カテゴリーの中には重複することがいくつか出て来ていますが、重複するくらい大切な事柄なんだと考えていただき、取り組んでいただければ幸いです。
暑い夏は嫌だなあといった感じはありますが、毎年多少の差はありますが暑い夏は必ず来ますので、過剰に反応せずに来ることが分かっている暑い夏への対処法を理解して備えれば恐れを抱くことはありません。
ここで示した酷暑対策の中で、既に取り組んでいることはこれからも継続していけば良いでしょう。

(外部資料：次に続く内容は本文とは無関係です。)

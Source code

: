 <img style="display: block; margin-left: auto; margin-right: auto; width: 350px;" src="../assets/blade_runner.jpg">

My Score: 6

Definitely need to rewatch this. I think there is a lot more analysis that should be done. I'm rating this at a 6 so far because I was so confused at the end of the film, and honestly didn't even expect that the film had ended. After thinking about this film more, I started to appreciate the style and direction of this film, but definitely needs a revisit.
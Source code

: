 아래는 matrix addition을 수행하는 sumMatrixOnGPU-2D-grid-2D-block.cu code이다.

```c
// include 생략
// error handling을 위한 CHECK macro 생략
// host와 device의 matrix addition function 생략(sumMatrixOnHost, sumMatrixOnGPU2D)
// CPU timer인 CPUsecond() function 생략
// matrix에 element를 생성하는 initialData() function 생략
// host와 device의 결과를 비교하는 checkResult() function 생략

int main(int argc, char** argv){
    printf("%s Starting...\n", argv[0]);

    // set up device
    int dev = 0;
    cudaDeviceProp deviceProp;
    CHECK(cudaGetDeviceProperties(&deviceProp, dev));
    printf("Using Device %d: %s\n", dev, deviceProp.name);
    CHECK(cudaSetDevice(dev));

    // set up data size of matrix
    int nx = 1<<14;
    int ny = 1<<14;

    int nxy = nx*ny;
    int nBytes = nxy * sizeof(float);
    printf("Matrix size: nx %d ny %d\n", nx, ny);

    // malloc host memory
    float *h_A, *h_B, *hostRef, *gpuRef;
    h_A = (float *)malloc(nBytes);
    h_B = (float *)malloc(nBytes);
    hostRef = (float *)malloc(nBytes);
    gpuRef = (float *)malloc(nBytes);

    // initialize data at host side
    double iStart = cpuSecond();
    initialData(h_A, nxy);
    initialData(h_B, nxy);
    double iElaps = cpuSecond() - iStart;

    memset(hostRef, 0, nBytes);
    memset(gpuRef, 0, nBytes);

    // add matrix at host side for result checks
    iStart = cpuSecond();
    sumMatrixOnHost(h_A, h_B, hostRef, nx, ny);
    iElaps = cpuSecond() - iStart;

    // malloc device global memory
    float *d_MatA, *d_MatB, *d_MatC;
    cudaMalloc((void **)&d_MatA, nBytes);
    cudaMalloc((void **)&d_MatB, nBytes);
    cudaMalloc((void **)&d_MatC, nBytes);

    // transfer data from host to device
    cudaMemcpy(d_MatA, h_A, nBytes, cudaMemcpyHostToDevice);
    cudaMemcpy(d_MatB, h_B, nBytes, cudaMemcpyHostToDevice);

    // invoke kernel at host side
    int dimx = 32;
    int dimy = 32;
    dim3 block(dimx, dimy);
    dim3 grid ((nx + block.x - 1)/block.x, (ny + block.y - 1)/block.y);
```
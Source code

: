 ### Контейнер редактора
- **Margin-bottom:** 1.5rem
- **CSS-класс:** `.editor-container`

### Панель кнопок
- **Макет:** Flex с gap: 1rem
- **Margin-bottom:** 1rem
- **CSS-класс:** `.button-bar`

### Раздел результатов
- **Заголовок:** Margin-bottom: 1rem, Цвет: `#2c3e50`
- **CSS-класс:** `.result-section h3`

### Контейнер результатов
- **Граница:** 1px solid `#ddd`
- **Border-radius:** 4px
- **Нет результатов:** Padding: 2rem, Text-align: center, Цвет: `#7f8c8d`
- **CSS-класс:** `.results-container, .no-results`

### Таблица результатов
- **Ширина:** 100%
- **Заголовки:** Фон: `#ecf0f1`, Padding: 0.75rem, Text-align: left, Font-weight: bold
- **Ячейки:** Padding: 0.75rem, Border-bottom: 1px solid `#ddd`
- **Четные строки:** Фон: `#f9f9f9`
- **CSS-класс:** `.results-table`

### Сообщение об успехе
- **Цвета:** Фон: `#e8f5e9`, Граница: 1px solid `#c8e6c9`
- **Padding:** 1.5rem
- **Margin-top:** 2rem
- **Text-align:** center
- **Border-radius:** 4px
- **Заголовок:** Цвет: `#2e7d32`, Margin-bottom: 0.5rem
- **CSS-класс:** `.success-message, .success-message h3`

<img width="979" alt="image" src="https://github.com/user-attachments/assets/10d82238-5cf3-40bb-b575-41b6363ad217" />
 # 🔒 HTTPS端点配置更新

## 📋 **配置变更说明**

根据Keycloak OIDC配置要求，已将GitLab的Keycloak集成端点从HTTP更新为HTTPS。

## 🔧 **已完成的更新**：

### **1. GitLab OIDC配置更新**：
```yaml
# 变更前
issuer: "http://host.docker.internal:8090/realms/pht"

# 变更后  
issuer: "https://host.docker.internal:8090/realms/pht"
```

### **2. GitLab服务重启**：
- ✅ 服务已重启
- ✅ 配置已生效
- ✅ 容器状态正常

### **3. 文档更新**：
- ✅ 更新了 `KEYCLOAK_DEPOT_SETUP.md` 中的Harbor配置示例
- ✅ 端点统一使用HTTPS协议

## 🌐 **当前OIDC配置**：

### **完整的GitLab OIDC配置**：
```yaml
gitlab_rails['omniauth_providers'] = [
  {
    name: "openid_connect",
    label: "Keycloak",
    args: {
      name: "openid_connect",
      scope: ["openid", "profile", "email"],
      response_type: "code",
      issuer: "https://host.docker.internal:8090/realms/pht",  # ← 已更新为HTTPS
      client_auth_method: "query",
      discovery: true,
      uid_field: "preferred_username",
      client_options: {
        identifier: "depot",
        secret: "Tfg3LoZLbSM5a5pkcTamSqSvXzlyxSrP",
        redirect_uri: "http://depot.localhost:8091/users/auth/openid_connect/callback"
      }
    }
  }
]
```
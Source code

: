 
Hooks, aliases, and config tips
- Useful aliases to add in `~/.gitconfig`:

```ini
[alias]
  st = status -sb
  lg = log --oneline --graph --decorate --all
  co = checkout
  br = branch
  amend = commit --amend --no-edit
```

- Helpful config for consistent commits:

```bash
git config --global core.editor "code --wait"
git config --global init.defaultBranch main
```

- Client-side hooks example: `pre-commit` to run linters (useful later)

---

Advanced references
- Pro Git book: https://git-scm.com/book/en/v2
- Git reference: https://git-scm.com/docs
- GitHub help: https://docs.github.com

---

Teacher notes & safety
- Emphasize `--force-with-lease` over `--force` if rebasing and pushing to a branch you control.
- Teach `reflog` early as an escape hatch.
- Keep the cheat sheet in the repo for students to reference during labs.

また、取り組みをしていないことや、まだまだ不十分な取り組み方の項目については、今後酷暑と呼ばれる時期までに優先順位を考えながら、自分ひとりではなく家族とも相談・協議しながら進めて欲しいものです。
一般家庭向けの酷暑対策として、お住まいの自治体では「省エネ家電・断熱改修」名目で、エアコンの更新や窓断熱などを支援していることがありますので、担当部署に問い合わせをしたり、補助金などの支援策を上手に利用することも良いかも知れませんね。